Sevbân Radıyallahu Anh anlatıyor:
"Resûlullah aleyhissalâtu vesselâm buyurdular ki:
"Ümmetimden bir kısım insanları bilirim ki, Kıyamet günü Tihâme dağları emsalinde bembeyaz (tertemiz) hayırlarla gelirler. Aziz ve celil olan Allah Teâla hazretleri o sevapları saçılmış toz haline getirir (değersiz kılar, kabul etmez)."
Sevban dedi ki: "Ey Allah'ın Resûlü! Onları bize tavsif et, durumlarını açıkla da, bilmeyerek biz de onlardan olmayalım!"

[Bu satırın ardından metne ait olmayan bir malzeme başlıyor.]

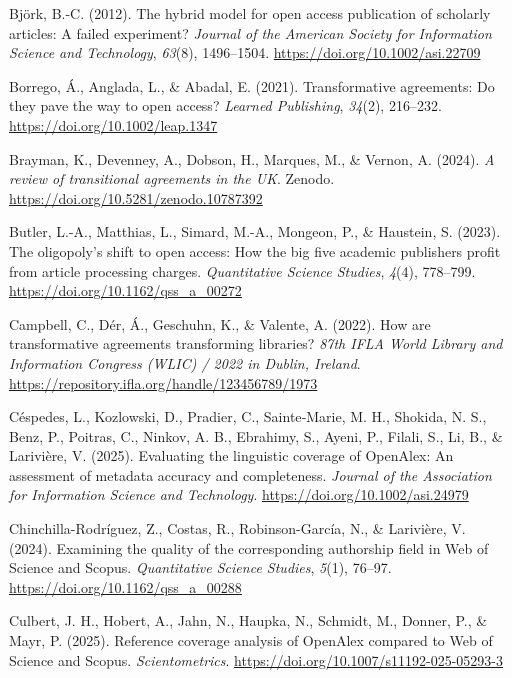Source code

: \documentclass[a4paper,man,floatsintext,longtable,noextraspace,10pt]{apa6}
\newlength{\cslhangindent}
\newenvironment{CSLReferences}[2] %
{\begin{list}{}{%
  \setlength{\itemindent}{0pt}
  \setlength{\leftmargin}{0pt}
  \setlength{\parsep}{0pt}
  \ifodd #1
  \setlength{\leftmargin}{\cslhangindent}
  \setlength{\itemindent}{-1\cslhangindent}
  \fi
  \setlength{\itemsep}{#2\baselineskip}}}
{\end{list}}
\begin{document}
\begin{CSLReferences}{1}{0}
Björk, B.-C. (2012). The hybrid model for open access publication of
scholarly articles: A failed experiment? \emph{Journal of the American
Society for Information Science and Technology}, \emph{63}(8),
1496--1504. \url{https://doi.org/10.1002/asi.22709}

Borrego, Á., Anglada, L., \& Abadal, E. (2021). Transformative
agreements: Do they pave the way to open access? \emph{Learned
Publishing}, \emph{34}(2), 216--232.
\url{https://doi.org/10.1002/leap.1347}

Brayman, K., Devenney, A., Dobson, H., Marques, M., \& Vernon, A.
(2024). \emph{A review of transitional agreements in the {UK}}. Zenodo.
\url{https://doi.org/10.5281/zenodo.10787392}

Butler, L.-A., Matthias, L., Simard, M.-A., Mongeon, P., \& Haustein, S.
(2023). The oligopoly's shift to open access: How the big five academic
publishers profit from article processing charges. \emph{Quantitative
Science Studies}, \emph{4}(4), 778--799.
\url{https://doi.org/10.1162/qss_a_00272}

Campbell, C., Dér, Á., Geschuhn, K., \& Valente, A. (2022). How are
transformative agreements transforming libraries? \emph{87th IFLA World
Library and Information Congress (WLIC) / 2022 in Dublin, Ireland}.
\url{https://repository.ifla.org/handle/123456789/1973}

Céspedes, L., Kozlowski, D., Pradier, C., Sainte‐Marie, M. H., Shokida,
N. S., Benz, P., Poitras, C., Ninkov, A. B., Ebrahimy, S., Ayeni, P.,
Filali, S., Li, B., \& Larivière, V. (2025). Evaluating the linguistic
coverage of {OpenAlex}: An assessment of metadata accuracy and
completeness. \emph{Journal of the Association for Information Science
and Technology}. \url{https://doi.org/10.1002/asi.24979}

Chinchilla-Rodríguez, Z., Costas, R., Robinson-García, N., \& Larivière,
V. (2024). Examining the quality of the corresponding authorship field
in {Web of Science} and {Scopus}. \emph{Quantitative Science Studies},
\emph{5}(1), 76--97. \url{https://doi.org/10.1162/qss_a_00288}

Culbert, J. H., Hobert, A., Jahn, N., Haupka, N., Schmidt, M., Donner,
P., \& Mayr, P. (2025). Reference coverage analysis of {OpenAlex}
compared to {Web of Science} and {Scopus}. \emph{Scientometrics}.
\url{https://doi.org/10.1007/s11192-025-05293-3}


\end{CSLReferences}
\end{document}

Aleyhissalâtu vesselâm açıkladılar:
"Onlar sizin din kardeşlerinizdir. Sizin cinsinizden insanlardır. Sizin aldığınız gibi onlar da gece (ibadetin)den nasiplerini alırlar. Ancak onlar, Allah'ın yasaklarıyla tenhâda başbaşa kalınca o yasakları ihlâl ederler, çiğnerler."